Data Sciences Institute Reproducibility Thematic Program
The growing use of large-scale complex data across disciplines has brought the challenge of reproducibility to the forefront. But how can we foster trust in data-informed research? The Data Sciences Institute (DSI) Reproducibility Thematic Program aims to address such questions by focusing on the development of widely adoptable methodology and processes to share data and code, as well as the development of infrastructure, methods, and models that support reproducible and reliable research. Ambitions for the program include educating the next generation of researchers on the importance of transparency, removing the intimidation factor from reproducibility, and supporting researchers in identifying their path to reproducibility.
“There is a lot of discussion about how the lack of reproducible results may make people question their confidence in science. We saw this play out during the pandemic. Robust and reproducible processes are paramount to maintaining confidence in the research enterprise and ensuring the generation of reliable results upon which science builds. We want to push to make the DSI a centre for reproducible science, and help researchers understand how to adopt best practices in reproducibility,” says Timothy Chan, DSI associate director of research and thematic programming.
Last fall, the DSI held an open call for researchers to co-lead this thematic program. Reproducibility co-leads Professors Rohan Alexander, Benjamin Haibe-Kains and Jason Hattrick-Simpers represent different research fields– from social sciences to life and physical sciences – but they are united in their passion for supporting and advocating for transparency and reproducibility in research. They are in the process of developing programs and community-building activities.
Stay tuned for Reproducibility activities and opportunities.
2022 Toronto Workshop on Reproducibility
The Reproducibility Thematic Program kicked off with a multi-day workshop that brought together over 460 academic, industry, and non-profit participants on the critical issue of reproducibility in applied statistics and related areas. The workshop was hosted by the DSI and CANSSI Ontario.
Topics at the workshop ranged from reproducibility in language modelling and machine learning, to biomedical research, to integrating reproducibility in undergraduate social science programs and reproducibility in crowd science.
The workshop featured over forty speakers from the University of Toronto, University Health Networks, Canadian and International research universities and focused on evaluating and teaching reproducibility, as well as reproducibility practices. “We were tremendously pleased with the caliber of the speakers,” says Rohan Alexander, the lead organizer. “The deep engagement speaks to the importance of reproducibility. To create understanding it is important that others can trust results.”
Reproducibility champion and world-renowned computer scientist, Professor Joëlle Pineau, spoke to improving reproducibility in machine learning research. “Reproducibility is a minimum necessary condition for a finding to be believable and informative,” says Pineau, an associate professor at the School of Computer Science at McGill University. She co-directs the Reasoning and Learning Lab at McGill and also leads the Facebook AI Research lab.

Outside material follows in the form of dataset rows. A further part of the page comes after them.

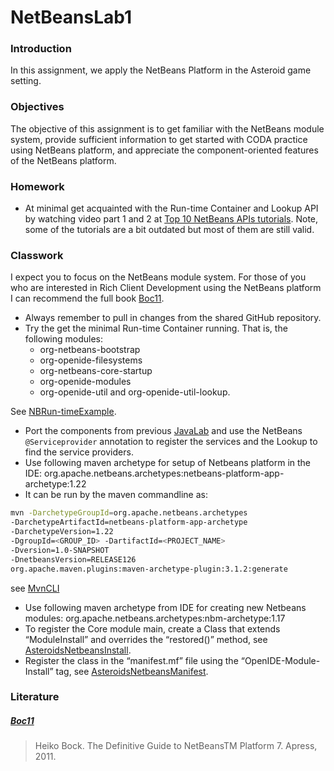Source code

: # NetBeansLab1

### Introduction

In this assignment, we apply the NetBeans Platform in the Asteroid game setting.

### Objectives

The objective of this assignment is to get familiar with the NetBeans module system,
provide sufficient information to get started with CODA practice using NetBeans platform, and
appreciate the component-oriented features of the NetBeans platform.

### Homework

- At minimal get acquainted with the Run-time Container and Lookup API by watching video
  part 1 and 2 at
  [Top 10 NetBeans APIs tutorials](https://drive.google.com/drive/folders/1BJF9l_Wd9dTQEdHfywj_kw6F9wuPlMPd).
  Note, some of the tutorials are a bit outdated but most of them are still valid.

### Classwork

I expect you to focus on the NetBeans module system. For those of you who are
interested in Rich Client Development using the NetBeans platform I can recommend the full book [Boc11](#boc11).

- Always remember to pull in changes from the shared GitHub repository.
- Try the get the minimal Run-time Container running. That is, the following modules:
  - org-netbeans-bootstrap
  - org-openide-filesystems
  - org-netbeans-core-startup
  - org-openide-modules
  - org-openide-util and org-openide-util-lookup.

See [NBRun-timeExample](https://github.com/sweat-tek/SB4-KOM-F20/tree/master/NBRuntimeExample12).

- Port the components from previous [JavaLab](https://drive.google.com/file/d/1230YX4-bS_8-lXXFp4qqAC1f_mLAmDl9/view)
  and use the NetBeans `@Serviceprovider` annotation to register the services and the Lookup to find the service
  providers.
- Use following maven archetype for setup of Netbeans platform in the IDE:
  org.apache.netbeans.archetypes:netbeans-platform-app-archetype:1.22
- It can be run by the maven commandline as:

```sh
mvn -DarchetypeGroupId=org.apache.netbeans.archetypes
-DarchetypeArtifactId=netbeans-platform-app-archetype
-DarchetypeVersion=1.22
-DgroupId=<GROUP_ID> -DartifactId=<PROJECT_NAME>
-Dversion=1.0-SNAPSHOT
-DnetbeansVersion=RELEASE126
org.apache.maven.plugins:maven-archetype-plugin:3.1.2:generate
```

see [MvnCLI](https://drive.google.com/file/d/1HK-eaEbSoFBmE36VU9vlcCgcGzAQHTJY/view)

- Use following maven archetype from IDE for creating new Netbeans modules:
  org.apache.netbeans.archetypes:nbm-archetype:1.17
- To register the Core module main, create a Class that extends “ModuleInstall” and overrides
  the “restored()” method, see
  [AsteroidsNetbeansInstall](https://github.com/sweat-tek/SB4-KOM-F20/blob/master/AsteroidsNetbeansModules/Core/src/main/java/dk/sdu/mmmi/cbse/core/main/Installer.java).
- Register the class in the “manifest.mf” file using the “OpenIDE-Module-Install” tag, see
  [AsteroidsNetbeansManifest](https://github.com/sweat-tek/SB4-KOM-F20/tree/master/AsteroidsNetbeansModules/Core/src/main/nbm).

### Literature

##### [Boc11](https://drive.google.com/file/d/1bvQFztq1x3iEd2zJj6N6YPil48K56J00/view)

> Heiko Bock. The Definitive Guide to NetBeansTM Platform 7. Apress, 2011.

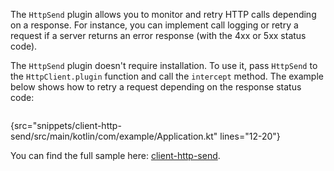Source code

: [//]: # (title: Intercepting requests using HttpSend)

<microformat>
<var name="example_name" value="client-http-send"/>
<include src="lib.xml" include-id="download_example"/>
</microformat>


The `HttpSend` plugin allows you to monitor and retry HTTP calls depending on a response. For instance, you can implement call logging or retry a request if a server returns an error response (with the 4xx or 5xx status code).

The `HttpSend` plugin doesn't require installation. To use it, pass `HttpSend` to the `HttpClient.plugin` function and call the `intercept` method. The example below shows how to retry a request depending on the response status code:

```kotlin
```
{src="snippets/client-http-send/src/main/kotlin/com/example/Application.kt" lines="12-20"}

You can find the full sample here: [client-http-send](https://github.com/ktorio/ktor-documentation/tree/%branch-name%/codeSnippets/snippets/client-http-send).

Professor Colm-Cille Patrick Caulfield from the University of Cambridge discussed why an honest discussion of uncertainty in models is critical for climate science. “We have such a complex climate system, only by ensuring transparency can we be 100% confident in our predictions,” Caulfield says. The DSI and the C2D3 Cambridge Centre for Data-Driven Disc are planning to host joint workshops around the DSI’s Thematic Programs of Inequity and Reproducibility.
Meet the Reproducibility Co-Leads
The DSI is excited to announce co-leads for its Thematic Program in Reproducibility. The co-leads are responsible for the thematic program events, activities, and community-building.
Rohan Alexander is an assistant professor at the Faculty of Information and Department of Statistical Sciences at the University of Toronto. He is the assistant director of CANSSI Ontario, a senior fellow at Massey College, and a faculty affiliate at the Schwartz Reisman Institute for Technology and Society. He is interested in using statistics to understand the world.
“I am particularly interested in how we turn something as complicated as society into a dataset that can be analyzed, and what we lose in exchange for the benefits that such statistical modeling brings. I applied to be a Reproducibility co-lead to contribute to the improvements that are happening in the social sciences and to share and learn from other disciplines.”
Benjamin Haibe-Kains is a senior scientist with the University Health Network and an Associate Professor of Medical Biophysics at the Temerty Faculty of Medicine. His research program focuses on developing multimodal models, using radiological images and large-scale genomic data, to predict the survival and therapy response of cancer patients.
“I have always been passionate about research transparency and reproducibility, key components of Open Science. When I saw that the newly created Data Sciences Institute had an open call for leading their Reproducibility Theme, I could not miss this unique opportunity to educate on how to make research more transparent and reproducible.”
Jason Hattrick-Simpers is a Professor at the Department of Materials Science and Engineering, at the University of Toronto and a Research Scientist at CanmetMATERIALS. His research focuses on the creation of tools to enable the discovery of new corrosion-resistant materials or new materials for converting waste heat into usable energy.
“Reproducibility is at the heart of the scientific method and is what allows us to live in a world filled with technological wonders.”